◆ **Brief**: The records appear below. Set down exactly each line from the one that contains "- In the logo" through the last, both included.

◆ **Dataset entries**:
########

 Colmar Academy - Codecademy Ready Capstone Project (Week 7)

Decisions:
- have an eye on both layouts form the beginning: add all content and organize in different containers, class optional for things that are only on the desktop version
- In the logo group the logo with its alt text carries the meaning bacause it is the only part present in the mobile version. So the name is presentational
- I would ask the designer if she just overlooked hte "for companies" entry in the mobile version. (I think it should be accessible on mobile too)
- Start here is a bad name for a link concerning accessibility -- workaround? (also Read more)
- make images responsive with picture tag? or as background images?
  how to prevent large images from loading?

########

◆ **Response to this task**:
- In the logo group the logo with its alt text carries the meaning bacause it is the only part present in the mobile version. So the name is presentational
- I would ask the designer if she just overlooked hte "for companies" entry in the mobile version. (I think it should be accessible on mobile too)
- Start here is a bad name for a link concerning accessibility -- workaround? (also Read more)
- make images responsive with picture tag? or as background images?
  how to prevent large images from loading?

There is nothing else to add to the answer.